▸ **Task item**:
In the data below, find every line with the word "plugin" and copy it out.

─── Source records

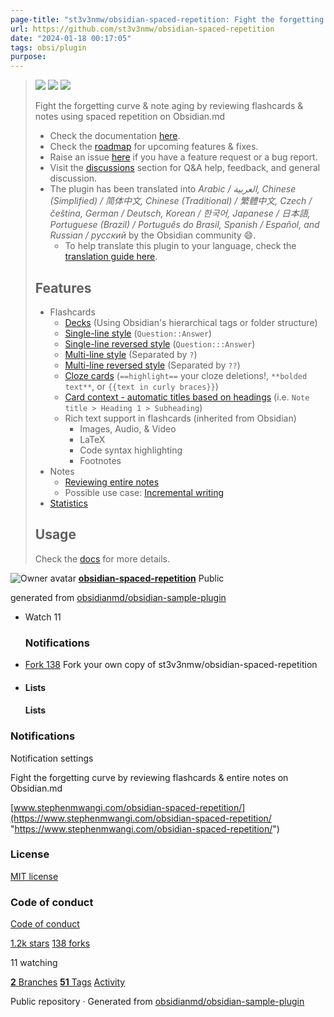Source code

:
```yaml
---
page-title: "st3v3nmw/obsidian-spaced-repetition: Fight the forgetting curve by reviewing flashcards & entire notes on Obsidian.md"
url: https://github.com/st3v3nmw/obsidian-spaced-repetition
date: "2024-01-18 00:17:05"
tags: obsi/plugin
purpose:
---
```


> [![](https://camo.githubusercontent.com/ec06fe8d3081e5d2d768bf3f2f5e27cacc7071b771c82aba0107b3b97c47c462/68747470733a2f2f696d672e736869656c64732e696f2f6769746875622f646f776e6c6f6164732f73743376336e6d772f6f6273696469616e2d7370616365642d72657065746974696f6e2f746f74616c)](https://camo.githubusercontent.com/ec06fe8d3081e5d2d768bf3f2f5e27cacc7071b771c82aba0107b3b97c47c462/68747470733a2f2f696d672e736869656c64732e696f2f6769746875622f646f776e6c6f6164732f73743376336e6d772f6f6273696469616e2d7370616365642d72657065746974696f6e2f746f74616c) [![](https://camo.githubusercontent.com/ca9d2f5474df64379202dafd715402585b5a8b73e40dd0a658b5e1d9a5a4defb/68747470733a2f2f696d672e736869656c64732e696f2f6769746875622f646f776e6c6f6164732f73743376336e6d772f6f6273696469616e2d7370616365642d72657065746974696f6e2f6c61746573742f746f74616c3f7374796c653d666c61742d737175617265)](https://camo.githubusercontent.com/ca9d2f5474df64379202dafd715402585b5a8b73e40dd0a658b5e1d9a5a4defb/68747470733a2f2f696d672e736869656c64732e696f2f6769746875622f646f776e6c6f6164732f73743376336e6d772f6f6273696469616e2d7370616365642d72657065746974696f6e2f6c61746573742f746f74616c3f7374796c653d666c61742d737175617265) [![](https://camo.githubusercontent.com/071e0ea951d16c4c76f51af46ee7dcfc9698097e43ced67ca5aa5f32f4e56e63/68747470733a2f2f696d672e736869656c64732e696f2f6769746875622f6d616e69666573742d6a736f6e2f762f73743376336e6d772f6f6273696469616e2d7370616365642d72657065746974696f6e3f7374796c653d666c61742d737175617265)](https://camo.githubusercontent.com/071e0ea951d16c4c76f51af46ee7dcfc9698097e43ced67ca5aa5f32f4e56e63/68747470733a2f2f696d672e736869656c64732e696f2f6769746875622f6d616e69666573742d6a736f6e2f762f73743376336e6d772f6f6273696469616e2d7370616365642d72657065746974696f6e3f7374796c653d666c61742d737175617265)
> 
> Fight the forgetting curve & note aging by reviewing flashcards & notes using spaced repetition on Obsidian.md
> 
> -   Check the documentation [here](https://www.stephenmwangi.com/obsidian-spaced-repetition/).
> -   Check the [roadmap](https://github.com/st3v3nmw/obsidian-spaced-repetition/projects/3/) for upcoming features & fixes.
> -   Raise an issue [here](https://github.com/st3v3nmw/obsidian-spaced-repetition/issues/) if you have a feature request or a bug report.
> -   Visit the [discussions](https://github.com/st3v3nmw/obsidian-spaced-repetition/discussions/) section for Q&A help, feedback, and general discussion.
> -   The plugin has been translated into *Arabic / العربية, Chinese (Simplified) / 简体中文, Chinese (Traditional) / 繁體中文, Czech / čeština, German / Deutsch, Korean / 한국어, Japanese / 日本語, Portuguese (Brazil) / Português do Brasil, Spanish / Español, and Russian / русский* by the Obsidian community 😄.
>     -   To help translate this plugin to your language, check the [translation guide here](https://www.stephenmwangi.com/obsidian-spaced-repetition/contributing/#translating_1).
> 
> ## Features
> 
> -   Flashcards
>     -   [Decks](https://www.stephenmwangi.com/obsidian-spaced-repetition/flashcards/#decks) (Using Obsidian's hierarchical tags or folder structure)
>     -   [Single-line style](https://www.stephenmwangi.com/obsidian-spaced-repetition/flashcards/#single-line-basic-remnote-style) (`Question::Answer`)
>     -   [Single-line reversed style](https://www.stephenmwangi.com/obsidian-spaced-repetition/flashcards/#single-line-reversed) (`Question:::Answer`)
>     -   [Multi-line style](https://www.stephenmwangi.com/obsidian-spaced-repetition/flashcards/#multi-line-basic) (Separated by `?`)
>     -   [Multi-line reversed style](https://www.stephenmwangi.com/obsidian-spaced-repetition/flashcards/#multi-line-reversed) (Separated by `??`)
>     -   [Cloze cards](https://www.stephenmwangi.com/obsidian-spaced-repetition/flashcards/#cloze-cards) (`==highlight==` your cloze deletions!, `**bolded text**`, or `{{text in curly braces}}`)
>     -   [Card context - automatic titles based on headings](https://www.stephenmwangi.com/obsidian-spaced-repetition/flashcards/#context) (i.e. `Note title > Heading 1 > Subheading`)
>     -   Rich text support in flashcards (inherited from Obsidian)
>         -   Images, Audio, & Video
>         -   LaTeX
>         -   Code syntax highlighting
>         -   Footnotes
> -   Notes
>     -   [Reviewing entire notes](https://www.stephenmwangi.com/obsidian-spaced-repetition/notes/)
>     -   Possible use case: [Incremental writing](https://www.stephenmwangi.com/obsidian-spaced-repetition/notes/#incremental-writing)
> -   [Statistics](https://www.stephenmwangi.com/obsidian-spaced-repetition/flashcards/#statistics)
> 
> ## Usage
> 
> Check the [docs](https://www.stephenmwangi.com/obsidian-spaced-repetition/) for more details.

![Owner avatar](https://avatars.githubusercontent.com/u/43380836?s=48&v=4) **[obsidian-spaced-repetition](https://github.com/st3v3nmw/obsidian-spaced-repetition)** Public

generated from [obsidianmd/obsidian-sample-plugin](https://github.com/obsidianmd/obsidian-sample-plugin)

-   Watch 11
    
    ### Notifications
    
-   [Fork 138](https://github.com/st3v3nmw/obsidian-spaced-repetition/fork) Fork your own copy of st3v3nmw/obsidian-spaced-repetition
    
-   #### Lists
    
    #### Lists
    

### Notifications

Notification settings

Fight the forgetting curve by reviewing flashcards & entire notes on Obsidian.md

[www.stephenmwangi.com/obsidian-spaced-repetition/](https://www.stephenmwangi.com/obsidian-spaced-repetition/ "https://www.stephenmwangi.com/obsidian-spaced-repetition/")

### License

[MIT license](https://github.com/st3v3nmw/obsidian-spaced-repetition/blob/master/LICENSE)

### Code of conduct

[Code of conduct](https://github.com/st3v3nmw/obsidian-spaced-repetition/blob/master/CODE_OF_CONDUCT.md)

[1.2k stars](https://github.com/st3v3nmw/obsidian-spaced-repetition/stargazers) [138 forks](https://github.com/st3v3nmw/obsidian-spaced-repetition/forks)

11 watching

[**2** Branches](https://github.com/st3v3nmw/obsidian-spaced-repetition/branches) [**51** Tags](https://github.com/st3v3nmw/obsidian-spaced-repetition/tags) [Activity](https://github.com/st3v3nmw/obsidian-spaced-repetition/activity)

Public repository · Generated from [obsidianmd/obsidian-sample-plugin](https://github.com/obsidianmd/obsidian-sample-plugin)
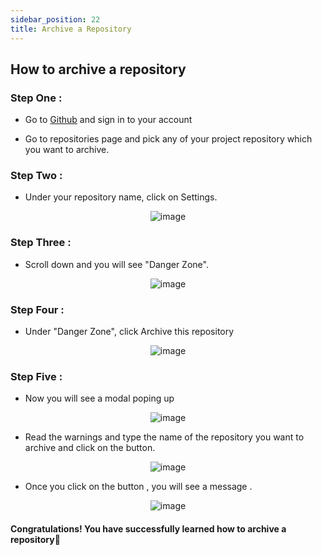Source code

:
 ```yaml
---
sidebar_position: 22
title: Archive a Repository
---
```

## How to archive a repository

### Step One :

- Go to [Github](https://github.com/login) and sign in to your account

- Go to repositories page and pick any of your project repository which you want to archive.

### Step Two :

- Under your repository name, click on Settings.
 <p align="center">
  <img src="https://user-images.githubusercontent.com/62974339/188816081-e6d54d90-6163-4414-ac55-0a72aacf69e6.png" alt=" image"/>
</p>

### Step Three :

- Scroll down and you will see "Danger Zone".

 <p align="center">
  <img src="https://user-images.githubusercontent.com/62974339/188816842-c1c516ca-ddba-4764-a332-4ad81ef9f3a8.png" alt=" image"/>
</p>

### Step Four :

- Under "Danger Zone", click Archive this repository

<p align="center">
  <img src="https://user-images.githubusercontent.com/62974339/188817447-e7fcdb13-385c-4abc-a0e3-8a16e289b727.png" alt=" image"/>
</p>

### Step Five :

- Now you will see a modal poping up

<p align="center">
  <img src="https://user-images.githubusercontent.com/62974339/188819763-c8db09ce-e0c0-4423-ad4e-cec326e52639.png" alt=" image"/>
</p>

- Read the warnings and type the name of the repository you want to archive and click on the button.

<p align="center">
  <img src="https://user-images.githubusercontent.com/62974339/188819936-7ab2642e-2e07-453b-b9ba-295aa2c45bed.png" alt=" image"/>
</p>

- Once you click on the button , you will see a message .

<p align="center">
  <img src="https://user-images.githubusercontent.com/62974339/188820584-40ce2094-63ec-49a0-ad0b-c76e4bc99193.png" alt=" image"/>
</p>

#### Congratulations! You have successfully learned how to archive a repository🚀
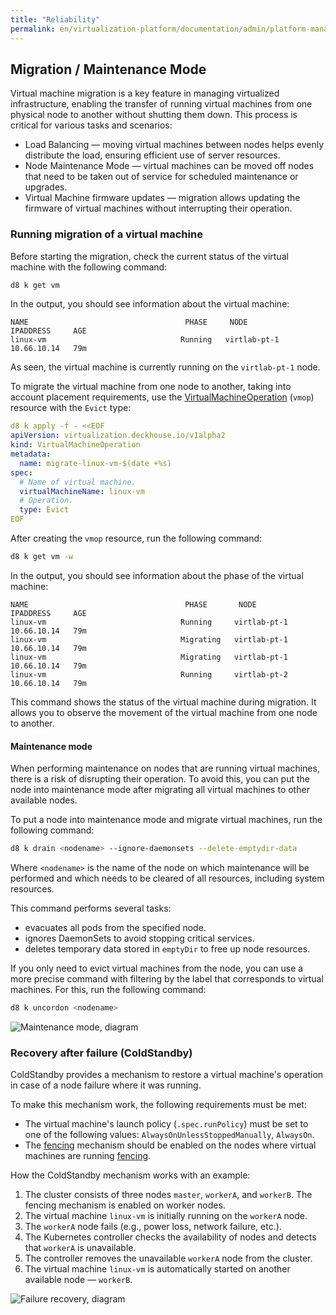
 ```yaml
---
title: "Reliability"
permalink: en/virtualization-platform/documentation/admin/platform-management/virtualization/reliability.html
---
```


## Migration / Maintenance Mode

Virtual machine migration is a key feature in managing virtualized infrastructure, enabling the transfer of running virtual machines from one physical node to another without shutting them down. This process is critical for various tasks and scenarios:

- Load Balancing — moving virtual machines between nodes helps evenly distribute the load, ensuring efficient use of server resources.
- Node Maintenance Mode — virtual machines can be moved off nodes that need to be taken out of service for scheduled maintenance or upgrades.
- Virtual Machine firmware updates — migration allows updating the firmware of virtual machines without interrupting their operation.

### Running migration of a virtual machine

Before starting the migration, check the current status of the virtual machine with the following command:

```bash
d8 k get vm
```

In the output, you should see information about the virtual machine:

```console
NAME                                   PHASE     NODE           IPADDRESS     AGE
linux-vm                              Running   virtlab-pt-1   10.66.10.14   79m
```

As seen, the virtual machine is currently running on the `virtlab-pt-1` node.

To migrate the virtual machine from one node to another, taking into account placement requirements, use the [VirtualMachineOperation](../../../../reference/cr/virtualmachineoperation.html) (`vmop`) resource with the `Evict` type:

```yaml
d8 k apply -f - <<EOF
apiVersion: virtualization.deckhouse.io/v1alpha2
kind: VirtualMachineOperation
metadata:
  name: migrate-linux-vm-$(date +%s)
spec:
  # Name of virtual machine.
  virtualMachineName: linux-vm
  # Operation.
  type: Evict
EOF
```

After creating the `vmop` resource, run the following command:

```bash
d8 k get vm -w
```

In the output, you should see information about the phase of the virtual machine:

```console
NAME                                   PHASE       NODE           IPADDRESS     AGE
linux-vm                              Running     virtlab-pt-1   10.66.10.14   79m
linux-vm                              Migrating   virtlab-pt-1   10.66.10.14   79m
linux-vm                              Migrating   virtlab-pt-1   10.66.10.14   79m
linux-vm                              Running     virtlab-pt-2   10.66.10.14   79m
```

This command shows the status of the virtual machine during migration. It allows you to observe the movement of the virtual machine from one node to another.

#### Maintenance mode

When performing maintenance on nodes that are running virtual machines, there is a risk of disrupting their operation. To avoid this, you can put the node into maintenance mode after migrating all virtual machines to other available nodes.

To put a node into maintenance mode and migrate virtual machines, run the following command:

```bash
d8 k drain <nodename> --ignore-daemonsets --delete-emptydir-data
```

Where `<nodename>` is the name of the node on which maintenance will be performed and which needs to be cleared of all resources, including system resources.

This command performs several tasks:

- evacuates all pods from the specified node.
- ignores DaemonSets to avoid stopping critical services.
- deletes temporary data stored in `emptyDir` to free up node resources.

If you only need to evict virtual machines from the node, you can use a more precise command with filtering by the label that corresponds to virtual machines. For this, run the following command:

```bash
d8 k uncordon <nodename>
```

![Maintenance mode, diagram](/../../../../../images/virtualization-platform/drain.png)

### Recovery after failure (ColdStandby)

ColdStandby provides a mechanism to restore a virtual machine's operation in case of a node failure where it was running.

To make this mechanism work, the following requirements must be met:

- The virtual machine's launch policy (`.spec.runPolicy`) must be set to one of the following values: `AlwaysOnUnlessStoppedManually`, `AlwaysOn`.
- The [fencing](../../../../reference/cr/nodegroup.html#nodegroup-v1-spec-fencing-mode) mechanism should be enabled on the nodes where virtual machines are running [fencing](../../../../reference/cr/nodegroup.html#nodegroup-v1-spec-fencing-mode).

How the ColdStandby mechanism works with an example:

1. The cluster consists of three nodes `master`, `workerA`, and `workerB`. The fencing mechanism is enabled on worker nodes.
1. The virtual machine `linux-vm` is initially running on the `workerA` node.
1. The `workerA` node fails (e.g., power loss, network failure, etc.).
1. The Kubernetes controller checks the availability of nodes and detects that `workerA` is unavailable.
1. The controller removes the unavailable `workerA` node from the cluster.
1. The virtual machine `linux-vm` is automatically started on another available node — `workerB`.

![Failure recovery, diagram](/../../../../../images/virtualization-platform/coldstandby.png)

──────

▸ **Exercise response**:
tags: obsi/plugin
> -   The plugin has been translated into *Arabic / العربية, Chinese (Simplified) / 简体中文, Chinese (Traditional) / 繁體中文, Czech / čeština, German / Deutsch, Korean / 한국어, Japanese / 日本語, Portuguese (Brazil) / Português do Brasil, Spanish / Español, and Russian / русский* by the Obsidian community 😄.
>     -   To help translate this plugin to your language, check the [translation guide here](https://www.stephenmwangi.com/obsidian-spaced-repetition/contributing/#translating_1).
generated from [obsidianmd/obsidian-sample-plugin](https://github.com/obsidianmd/obsidian-sample-plugin)
Public repository · Generated from [obsidianmd/obsidian-sample-plugin](https://github.com/obsidianmd/obsidian-sample-plugin)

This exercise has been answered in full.